━━━━━ Supplied data
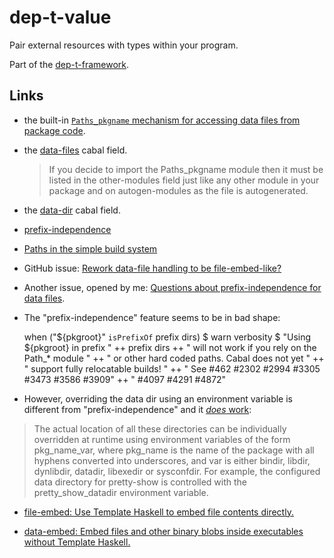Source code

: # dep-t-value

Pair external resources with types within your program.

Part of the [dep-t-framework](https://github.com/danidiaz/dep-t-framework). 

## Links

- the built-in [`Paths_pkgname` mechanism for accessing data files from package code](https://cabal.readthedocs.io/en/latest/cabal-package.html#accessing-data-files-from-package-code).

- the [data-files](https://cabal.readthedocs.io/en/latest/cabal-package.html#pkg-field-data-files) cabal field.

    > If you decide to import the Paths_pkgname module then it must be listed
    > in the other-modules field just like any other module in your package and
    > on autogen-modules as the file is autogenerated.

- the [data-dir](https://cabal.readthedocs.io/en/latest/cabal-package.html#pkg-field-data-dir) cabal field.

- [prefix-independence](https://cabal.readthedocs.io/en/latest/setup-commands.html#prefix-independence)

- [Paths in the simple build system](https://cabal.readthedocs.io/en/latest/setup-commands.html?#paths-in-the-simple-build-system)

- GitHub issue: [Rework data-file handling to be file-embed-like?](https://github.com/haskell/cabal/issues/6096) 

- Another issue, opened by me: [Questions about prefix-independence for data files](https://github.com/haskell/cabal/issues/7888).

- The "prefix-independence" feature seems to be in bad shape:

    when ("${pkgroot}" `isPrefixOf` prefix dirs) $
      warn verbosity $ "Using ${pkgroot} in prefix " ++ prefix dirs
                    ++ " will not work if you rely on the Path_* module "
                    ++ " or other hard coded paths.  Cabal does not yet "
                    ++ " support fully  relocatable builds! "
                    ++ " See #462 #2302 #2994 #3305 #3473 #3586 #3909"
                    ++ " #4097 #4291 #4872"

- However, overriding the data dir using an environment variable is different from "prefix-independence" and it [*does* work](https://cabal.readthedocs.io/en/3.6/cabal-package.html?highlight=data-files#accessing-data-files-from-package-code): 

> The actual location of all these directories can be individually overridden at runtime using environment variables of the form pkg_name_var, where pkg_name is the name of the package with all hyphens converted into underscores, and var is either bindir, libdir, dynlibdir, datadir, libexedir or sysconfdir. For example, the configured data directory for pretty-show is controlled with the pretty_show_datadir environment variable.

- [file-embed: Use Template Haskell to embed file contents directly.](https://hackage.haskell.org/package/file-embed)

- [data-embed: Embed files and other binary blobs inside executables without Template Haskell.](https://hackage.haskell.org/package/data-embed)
━━━━━━━━━━
# [What you have to do]
Once the pictures are set aside, give the rest of the listing again exactly.

# [Exercise result]
Source code

: # dep-t-value

Pair external resources with types within your program.

Part of the [dep-t-framework](https://github.com/danidiaz/dep-t-framework). 

## Links

- the built-in [`Paths_pkgname` mechanism for accessing data files from package code](https://cabal.readthedocs.io/en/latest/cabal-package.html#accessing-data-files-from-package-code).

- the [data-files](https://cabal.readthedocs.io/en/latest/cabal-package.html#pkg-field-data-files) cabal field.

    > If you decide to import the Paths_pkgname module then it must be listed
    > in the other-modules field just like any other module in your package and
    > on autogen-modules as the file is autogenerated.

- the [data-dir](https://cabal.readthedocs.io/en/latest/cabal-package.html#pkg-field-data-dir) cabal field.

- [prefix-independence](https://cabal.readthedocs.io/en/latest/setup-commands.html#prefix-independence)

- [Paths in the simple build system](https://cabal.readthedocs.io/en/latest/setup-commands.html?#paths-in-the-simple-build-system)

- GitHub issue: [Rework data-file handling to be file-embed-like?](https://github.com/haskell/cabal/issues/6096) 

- Another issue, opened by me: [Questions about prefix-independence for data files](https://github.com/haskell/cabal/issues/7888).

- The "prefix-independence" feature seems to be in bad shape:

    when ("${pkgroot}" `isPrefixOf` prefix dirs) $
      warn verbosity $ "Using ${pkgroot} in prefix " ++ prefix dirs
                    ++ " will not work if you rely on the Path_* module "
                    ++ " or other hard coded paths.  Cabal does not yet "
                    ++ " support fully  relocatable builds! "
                    ++ " See #462 #2302 #2994 #3305 #3473 #3586 #3909"
                    ++ " #4097 #4291 #4872"

- However, overriding the data dir using an environment variable is different from "prefix-independence" and it [*does* work](https://cabal.readthedocs.io/en/3.6/cabal-package.html?highlight=data-files#accessing-data-files-from-package-code): 

> The actual location of all these directories can be individually overridden at runtime using environment variables of the form pkg_name_var, where pkg_name is the name of the package with all hyphens converted into underscores, and var is either bindir, libdir, dynlibdir, datadir, libexedir or sysconfdir. For example, the configured data directory for pretty-show is controlled with the pretty_show_datadir environment variable.

- [file-embed: Use Template Haskell to embed file contents directly.](https://hackage.haskell.org/package/file-embed)

- [data-embed: Embed files and other binary blobs inside executables without Template Haskell.](https://hackage.haskell.org/package/data-embed)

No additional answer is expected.